Il regista, sceneggiatore e attore americano celebra un traguardo straordinario. Con i suoi film ha rivoluzionato il linguaggio della commedia, trasformando la parodia in una forma d’arte capace di divertire e far riflettere.

Cento anni e non sentirli. Mel Brooks, uno dei più grandi protagonisti della comicità del Novecento e della storia del cinema, festeggia oggi il suo centesimo compleanno, confermandosi un’autentica leggenda della cultura popolare.

Nato a Brooklyn il 28 giugno 1926 con il nome di Melvin Kaminsky, Brooks ha attraversato quasi un secolo di spettacolo reinventando il concetto stesso di parodia. Regista, sceneggiatore, attore e produttore, ha saputo fondere umorismo, satira e citazioni cinematografiche in uno stile unico, influenzando generazioni di autori e comici.

Tra le sue opere più celebri figurano Frankenstein Junior (1974), considerato uno dei capolavori assoluti della commedia mondiale, Mezzogiorno e mezzo di fuoco (1974), dissacrante rilettura del western, Balle Spaziali (1987), irresistibile presa in giro della fantascienza e della saga di Star Wars, e Robin Hood – Un uomo in calzamaglia (1993), che ha ironizzato sui film d’avventura medievali.

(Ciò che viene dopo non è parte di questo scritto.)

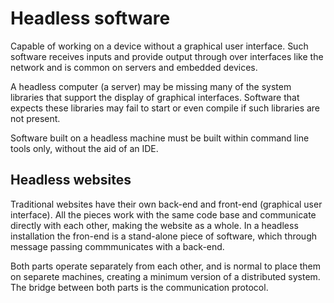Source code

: # Headless software
Capable of working on a device without a graphical user interface. Such software receives inputs and provide output through over interfaces like the network and is common on servers and embedded devices.

A headless computer (a server) may be missing many of the system libraries that support the display of graphical interfaces. Software that expects these libraries may fail to start or even compile if such libraries are not present.

Software built on a headless machine must be built within command line tools only, without the aid of an IDE.

## Headless websites
Traditional websites have their own back-end and front-end (graphical user interface). All the pieces work with the same code base and communicate directly with each other, making the website as a whole. In a headless installation the fron-end is a stand-alone piece of software, which through message passing commmunicates with a back-end.

Both parts operate separately from each other, and is normal to place them on separete machines, creating a minimum version of a distributed system. The bridge between both parts is the communication protocol.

La sua filmografia è caratterizzata da un elemento costante: l’uso della risata come strumento per demolire stereotipi, convenzioni e persino le ideologie più pericolose. Emblematico resta Per favore, non toccate le vecchiette (The Producers, 1967), vincitore dell’Oscar per la migliore sceneggiatura originale, in cui Brooks osò ridicolizzare il nazismo dimostrando come la satira possa diventare un potente antidoto contro ogni forma di autoritarismo.

Nel corso della sua lunga carriera è entrato nell’élite degli artisti insigniti dell’EGOT, avendo conquistato Emmy, Grammy, Oscar e Tony Award, un riconoscimento riservato a pochissimi protagonisti dello spettacolo internazionale.

L’eredità di Mel Brooks va ben oltre il successo commerciale dei suoi film. Il suo modo di raccontare il mondo attraverso l’assurdo, il paradosso e la comicità continua a essere studiato nelle scuole di cinema e rappresenta ancora oggi un punto di riferimento per autori, sceneggiatori e registi.

A cento anni dalla sua nascita, il suo cinema mantiene intatta la capacità di far ridere senza rinunciare all’intelligenza. In un’epoca in cui la comicità è spesso chiamata a confrontarsi con nuovi limiti e sensibilità, Brooks ricorda quanto l’umorismo possa essere uno strumento di libertà, capace di mettere in discussione il potere e di avvicinare le persone attraverso una risata condivisa.

Il suo secolo di vita coincide con un secolo di spettacolo, ma soprattutto con un secolo di idee. E il regalo più grande che Mel Brooks continua a fare al pubblico è forse proprio questo: dimostrare che ridere, quando lo si fa con intelligenza, è un gesto profondamente umano.